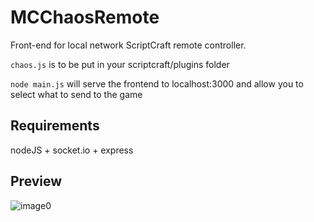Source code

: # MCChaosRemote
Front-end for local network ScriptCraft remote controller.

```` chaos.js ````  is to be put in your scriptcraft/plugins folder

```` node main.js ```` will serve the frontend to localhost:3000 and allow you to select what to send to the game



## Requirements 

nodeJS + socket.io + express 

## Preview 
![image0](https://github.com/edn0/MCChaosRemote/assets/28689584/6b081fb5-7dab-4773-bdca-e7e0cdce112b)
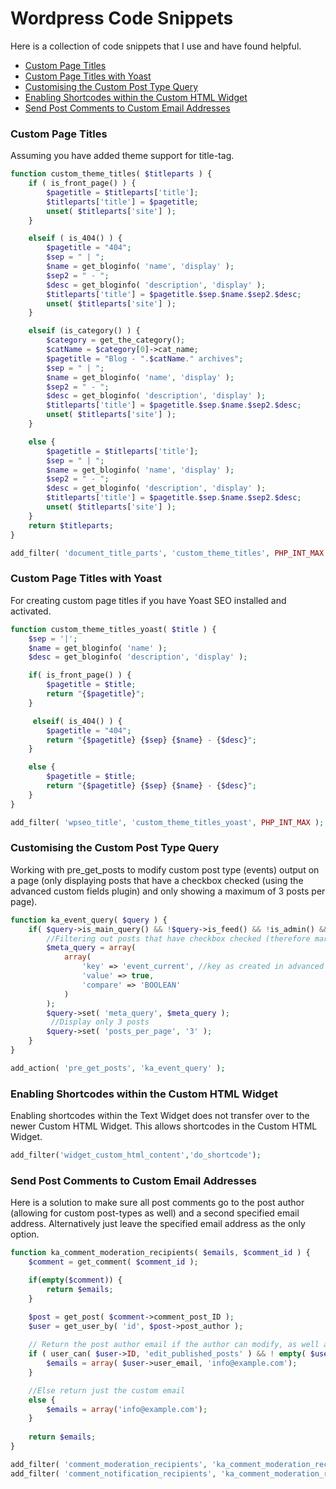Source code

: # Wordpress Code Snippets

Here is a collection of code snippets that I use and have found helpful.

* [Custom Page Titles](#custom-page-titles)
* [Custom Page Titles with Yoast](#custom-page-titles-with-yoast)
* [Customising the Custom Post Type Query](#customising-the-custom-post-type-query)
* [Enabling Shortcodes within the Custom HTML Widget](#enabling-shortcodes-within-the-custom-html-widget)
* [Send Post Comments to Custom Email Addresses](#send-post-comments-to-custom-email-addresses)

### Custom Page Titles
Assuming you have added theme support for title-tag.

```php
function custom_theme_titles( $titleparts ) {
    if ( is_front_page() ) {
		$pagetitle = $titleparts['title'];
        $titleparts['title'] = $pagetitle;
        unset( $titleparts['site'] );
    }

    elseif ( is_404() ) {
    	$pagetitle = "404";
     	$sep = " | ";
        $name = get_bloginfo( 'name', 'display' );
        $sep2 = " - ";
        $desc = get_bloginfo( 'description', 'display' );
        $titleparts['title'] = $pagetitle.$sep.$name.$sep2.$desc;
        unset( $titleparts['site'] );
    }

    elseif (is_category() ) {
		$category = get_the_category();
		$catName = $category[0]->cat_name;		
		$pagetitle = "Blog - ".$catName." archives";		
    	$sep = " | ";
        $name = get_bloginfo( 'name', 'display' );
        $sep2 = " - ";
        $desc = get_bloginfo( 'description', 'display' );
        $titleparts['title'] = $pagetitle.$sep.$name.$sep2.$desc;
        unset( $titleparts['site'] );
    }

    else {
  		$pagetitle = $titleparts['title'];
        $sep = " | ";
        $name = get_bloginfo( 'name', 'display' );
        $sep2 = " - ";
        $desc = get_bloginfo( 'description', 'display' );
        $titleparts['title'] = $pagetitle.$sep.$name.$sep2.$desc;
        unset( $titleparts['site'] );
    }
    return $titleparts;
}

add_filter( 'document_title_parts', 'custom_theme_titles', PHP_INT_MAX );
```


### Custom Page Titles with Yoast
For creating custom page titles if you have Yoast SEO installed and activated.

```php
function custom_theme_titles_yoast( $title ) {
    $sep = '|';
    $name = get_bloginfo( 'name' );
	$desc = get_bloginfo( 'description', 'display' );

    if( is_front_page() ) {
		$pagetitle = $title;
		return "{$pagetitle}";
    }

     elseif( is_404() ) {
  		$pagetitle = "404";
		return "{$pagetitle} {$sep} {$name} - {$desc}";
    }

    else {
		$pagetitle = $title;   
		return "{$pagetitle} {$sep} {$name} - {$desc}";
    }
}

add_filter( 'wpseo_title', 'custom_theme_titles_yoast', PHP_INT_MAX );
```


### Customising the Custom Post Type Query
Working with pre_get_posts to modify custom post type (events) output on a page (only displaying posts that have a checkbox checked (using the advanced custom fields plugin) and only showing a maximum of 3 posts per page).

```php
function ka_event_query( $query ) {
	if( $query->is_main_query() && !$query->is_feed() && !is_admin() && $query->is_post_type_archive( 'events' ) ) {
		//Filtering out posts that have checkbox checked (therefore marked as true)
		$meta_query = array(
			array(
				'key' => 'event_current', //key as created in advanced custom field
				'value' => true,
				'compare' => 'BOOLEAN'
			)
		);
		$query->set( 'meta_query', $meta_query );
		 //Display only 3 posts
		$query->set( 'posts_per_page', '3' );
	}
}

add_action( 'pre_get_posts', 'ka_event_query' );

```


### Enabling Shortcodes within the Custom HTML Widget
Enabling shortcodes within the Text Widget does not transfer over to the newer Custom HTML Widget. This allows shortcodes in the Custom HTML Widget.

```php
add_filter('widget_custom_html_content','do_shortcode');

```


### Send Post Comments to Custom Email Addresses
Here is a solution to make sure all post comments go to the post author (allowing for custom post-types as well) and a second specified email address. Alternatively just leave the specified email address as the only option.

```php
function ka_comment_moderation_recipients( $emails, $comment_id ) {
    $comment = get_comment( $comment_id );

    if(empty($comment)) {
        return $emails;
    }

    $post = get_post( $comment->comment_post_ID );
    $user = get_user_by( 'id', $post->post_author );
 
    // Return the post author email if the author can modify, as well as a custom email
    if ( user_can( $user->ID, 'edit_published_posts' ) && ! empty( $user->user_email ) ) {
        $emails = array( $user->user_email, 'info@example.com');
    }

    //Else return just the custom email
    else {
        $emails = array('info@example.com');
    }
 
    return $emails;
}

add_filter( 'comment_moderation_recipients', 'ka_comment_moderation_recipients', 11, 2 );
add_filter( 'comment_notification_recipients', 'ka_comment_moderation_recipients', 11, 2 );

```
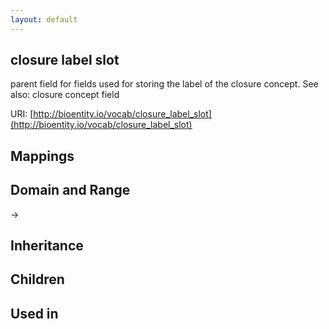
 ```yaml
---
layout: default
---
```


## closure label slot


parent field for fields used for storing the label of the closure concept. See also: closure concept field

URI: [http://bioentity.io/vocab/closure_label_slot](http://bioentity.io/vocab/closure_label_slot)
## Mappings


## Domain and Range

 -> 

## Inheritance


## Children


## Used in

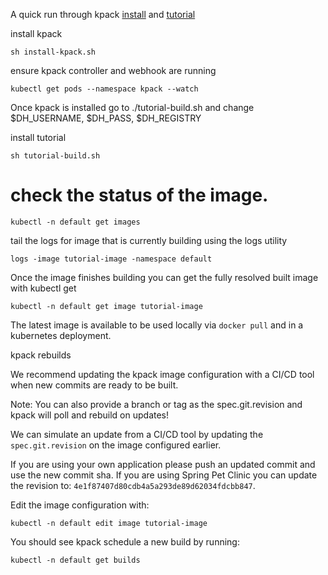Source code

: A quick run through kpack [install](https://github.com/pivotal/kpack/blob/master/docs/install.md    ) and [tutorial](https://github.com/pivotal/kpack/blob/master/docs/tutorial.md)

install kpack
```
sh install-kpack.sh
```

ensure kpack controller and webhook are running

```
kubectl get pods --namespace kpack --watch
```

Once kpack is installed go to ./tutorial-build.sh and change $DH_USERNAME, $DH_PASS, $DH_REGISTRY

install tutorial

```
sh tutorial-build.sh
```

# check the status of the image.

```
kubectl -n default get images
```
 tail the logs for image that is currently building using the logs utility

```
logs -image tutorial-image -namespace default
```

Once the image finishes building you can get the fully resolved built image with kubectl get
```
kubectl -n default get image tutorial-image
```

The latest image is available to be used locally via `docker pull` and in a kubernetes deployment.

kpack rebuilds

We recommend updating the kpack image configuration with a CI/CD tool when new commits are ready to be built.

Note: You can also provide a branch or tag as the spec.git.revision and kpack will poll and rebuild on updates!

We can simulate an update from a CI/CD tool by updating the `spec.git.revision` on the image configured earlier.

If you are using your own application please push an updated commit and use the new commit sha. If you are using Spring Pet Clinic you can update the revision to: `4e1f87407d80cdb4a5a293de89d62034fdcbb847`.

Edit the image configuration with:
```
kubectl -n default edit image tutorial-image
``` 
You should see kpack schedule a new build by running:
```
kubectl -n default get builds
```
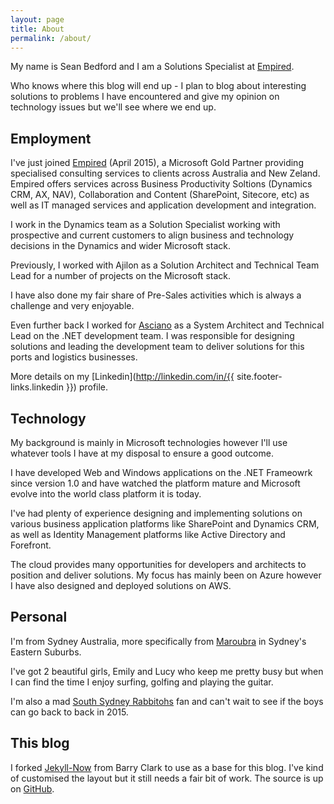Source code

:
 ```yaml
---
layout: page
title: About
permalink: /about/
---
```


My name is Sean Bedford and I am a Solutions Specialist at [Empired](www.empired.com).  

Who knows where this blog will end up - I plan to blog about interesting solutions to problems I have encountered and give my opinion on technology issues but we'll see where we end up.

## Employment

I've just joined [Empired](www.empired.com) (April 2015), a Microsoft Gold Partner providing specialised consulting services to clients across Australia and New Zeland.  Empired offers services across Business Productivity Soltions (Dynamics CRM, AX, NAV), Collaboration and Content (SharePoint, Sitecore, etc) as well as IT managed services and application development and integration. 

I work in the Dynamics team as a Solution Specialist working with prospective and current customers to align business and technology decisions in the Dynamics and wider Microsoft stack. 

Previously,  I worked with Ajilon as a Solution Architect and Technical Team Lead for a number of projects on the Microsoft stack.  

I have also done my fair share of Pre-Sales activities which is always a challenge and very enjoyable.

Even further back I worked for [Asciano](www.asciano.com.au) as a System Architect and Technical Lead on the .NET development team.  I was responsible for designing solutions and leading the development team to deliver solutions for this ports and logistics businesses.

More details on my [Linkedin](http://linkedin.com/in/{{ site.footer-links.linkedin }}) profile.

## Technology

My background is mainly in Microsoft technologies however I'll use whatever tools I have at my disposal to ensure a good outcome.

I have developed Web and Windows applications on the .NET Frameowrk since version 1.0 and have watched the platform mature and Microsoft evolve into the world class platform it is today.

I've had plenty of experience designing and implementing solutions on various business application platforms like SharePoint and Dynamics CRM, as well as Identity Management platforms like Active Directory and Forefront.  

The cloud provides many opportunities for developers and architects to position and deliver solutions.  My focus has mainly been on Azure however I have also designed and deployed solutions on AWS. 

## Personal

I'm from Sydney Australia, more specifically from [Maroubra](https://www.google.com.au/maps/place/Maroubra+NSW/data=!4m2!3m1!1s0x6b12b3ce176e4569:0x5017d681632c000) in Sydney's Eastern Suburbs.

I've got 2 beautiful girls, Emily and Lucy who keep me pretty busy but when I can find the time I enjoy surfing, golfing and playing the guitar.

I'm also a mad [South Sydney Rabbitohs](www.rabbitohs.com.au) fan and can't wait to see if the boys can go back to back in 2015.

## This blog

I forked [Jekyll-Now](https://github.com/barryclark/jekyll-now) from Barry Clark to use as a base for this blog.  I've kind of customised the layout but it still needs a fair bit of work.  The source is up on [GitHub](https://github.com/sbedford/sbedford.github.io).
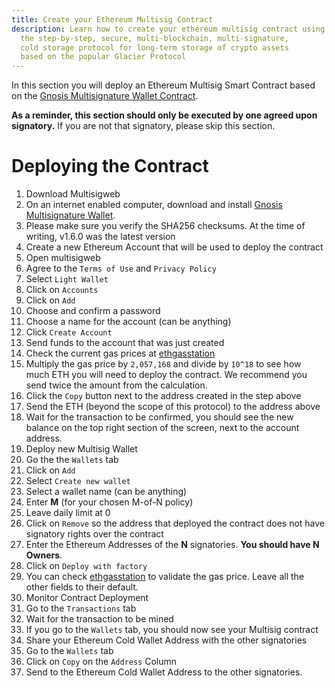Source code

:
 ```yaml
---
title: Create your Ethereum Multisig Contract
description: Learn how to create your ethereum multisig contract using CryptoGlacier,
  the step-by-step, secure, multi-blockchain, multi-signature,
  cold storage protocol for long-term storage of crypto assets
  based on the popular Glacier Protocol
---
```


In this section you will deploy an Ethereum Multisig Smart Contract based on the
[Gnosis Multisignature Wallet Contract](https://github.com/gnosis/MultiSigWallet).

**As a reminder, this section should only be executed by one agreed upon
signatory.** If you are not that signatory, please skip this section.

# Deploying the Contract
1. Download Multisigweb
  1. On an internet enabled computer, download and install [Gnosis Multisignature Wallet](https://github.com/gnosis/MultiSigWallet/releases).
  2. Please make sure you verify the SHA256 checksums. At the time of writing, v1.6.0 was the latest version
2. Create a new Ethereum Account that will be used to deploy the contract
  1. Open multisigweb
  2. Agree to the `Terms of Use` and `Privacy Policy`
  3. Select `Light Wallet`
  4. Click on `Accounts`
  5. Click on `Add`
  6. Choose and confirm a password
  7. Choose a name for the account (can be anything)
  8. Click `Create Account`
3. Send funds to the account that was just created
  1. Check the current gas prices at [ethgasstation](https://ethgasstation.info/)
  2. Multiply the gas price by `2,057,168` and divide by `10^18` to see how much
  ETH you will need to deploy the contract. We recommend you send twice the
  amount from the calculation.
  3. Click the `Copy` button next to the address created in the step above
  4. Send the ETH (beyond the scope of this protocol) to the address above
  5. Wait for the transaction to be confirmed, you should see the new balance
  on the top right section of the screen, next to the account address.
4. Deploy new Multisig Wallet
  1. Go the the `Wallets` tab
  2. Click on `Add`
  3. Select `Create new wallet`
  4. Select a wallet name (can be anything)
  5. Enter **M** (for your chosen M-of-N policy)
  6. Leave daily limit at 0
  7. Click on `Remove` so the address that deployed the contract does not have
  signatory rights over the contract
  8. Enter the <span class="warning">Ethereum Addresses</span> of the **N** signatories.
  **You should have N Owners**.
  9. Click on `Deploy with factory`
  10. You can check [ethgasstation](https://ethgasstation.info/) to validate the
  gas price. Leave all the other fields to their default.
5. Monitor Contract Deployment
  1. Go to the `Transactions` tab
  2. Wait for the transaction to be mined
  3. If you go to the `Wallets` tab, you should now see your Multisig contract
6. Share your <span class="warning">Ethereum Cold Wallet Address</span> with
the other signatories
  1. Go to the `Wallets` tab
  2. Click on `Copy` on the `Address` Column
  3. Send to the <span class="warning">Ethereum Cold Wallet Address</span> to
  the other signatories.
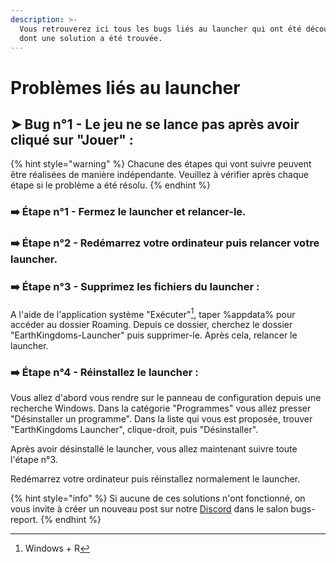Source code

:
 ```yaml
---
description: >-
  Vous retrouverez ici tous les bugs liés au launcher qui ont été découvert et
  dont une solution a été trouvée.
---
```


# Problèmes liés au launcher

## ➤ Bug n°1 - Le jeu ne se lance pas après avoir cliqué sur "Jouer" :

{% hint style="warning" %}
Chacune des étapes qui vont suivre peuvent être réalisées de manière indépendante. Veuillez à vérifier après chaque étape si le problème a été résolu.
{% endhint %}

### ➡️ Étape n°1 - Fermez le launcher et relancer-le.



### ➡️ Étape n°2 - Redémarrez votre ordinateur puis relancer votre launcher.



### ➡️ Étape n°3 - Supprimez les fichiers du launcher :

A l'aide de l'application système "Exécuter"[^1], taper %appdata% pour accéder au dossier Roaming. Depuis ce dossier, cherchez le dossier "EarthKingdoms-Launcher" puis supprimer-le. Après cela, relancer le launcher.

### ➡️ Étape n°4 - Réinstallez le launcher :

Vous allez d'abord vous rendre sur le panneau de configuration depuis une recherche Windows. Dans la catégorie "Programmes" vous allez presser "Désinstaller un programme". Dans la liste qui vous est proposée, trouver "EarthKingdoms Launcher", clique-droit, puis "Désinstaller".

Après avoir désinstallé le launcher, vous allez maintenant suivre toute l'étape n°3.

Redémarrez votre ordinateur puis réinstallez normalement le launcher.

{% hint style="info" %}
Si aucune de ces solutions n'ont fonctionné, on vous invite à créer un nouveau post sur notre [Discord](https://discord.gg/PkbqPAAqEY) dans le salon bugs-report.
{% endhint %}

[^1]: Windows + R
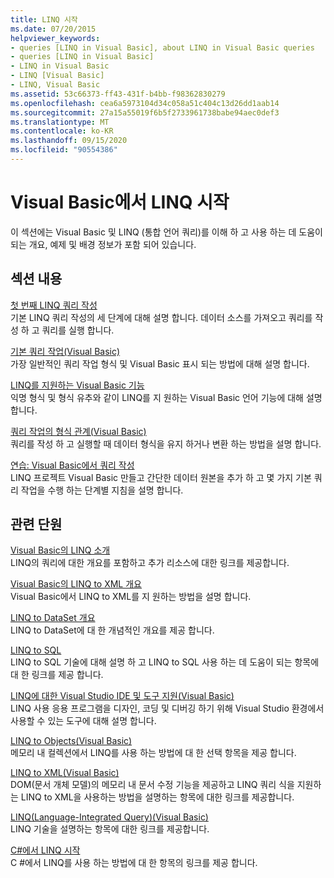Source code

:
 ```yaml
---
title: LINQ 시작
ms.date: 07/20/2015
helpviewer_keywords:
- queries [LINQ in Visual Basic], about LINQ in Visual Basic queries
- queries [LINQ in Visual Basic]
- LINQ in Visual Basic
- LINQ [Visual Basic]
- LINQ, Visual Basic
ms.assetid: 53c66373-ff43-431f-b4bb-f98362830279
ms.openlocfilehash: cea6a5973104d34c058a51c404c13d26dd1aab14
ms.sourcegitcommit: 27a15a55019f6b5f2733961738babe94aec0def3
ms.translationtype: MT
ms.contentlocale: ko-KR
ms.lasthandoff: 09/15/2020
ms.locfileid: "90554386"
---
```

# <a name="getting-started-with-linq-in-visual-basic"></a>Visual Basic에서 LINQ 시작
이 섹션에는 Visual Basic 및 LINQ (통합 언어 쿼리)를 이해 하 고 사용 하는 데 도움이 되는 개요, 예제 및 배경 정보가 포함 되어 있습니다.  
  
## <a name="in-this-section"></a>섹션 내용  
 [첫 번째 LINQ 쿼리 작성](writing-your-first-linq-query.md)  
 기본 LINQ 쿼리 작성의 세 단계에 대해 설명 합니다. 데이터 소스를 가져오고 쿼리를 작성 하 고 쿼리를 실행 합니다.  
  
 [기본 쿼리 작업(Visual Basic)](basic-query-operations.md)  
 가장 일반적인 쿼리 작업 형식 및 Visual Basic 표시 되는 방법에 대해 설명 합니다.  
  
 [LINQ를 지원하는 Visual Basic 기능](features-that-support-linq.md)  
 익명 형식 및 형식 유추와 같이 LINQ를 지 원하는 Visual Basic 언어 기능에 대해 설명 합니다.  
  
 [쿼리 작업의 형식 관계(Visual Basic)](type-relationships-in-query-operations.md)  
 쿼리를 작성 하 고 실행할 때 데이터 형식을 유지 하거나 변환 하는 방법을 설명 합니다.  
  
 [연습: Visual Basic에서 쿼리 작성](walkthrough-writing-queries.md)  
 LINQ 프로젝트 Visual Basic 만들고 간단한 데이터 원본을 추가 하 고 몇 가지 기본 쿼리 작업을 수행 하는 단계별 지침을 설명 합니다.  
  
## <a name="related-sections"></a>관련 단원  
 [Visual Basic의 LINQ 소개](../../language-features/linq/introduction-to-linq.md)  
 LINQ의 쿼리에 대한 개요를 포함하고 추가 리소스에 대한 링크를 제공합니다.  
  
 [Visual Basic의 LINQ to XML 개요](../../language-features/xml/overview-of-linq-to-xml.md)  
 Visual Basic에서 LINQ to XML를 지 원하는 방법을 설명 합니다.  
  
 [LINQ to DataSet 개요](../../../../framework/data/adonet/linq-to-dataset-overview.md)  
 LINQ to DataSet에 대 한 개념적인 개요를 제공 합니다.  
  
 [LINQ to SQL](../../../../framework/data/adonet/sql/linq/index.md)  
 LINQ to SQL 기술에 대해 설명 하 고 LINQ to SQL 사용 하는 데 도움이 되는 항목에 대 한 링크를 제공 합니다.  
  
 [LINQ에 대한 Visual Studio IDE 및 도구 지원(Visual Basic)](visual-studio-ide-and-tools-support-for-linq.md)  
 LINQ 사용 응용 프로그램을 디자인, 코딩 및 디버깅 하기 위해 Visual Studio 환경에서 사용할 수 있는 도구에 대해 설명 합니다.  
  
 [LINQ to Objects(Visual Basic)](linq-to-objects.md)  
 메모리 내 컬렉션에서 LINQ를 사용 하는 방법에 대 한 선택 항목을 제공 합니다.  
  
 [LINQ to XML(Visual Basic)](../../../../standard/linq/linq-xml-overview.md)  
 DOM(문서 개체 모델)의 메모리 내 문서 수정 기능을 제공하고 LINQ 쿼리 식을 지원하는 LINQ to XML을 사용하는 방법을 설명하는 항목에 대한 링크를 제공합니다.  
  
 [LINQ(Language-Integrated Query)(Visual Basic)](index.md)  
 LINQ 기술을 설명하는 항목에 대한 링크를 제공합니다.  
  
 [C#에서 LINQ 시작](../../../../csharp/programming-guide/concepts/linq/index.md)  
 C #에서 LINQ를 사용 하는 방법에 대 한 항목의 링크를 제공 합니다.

==================================================

Work instruction: Please write out only the material above, exactly, from its first line through the line that contains "your scriptcraft/plugins folder", and include no pictures.

Expected answer:
Source code

: # MCChaosRemote
Front-end for local network ScriptCraft remote controller.

```` chaos.js ````  is to be put in your scriptcraft/plugins folder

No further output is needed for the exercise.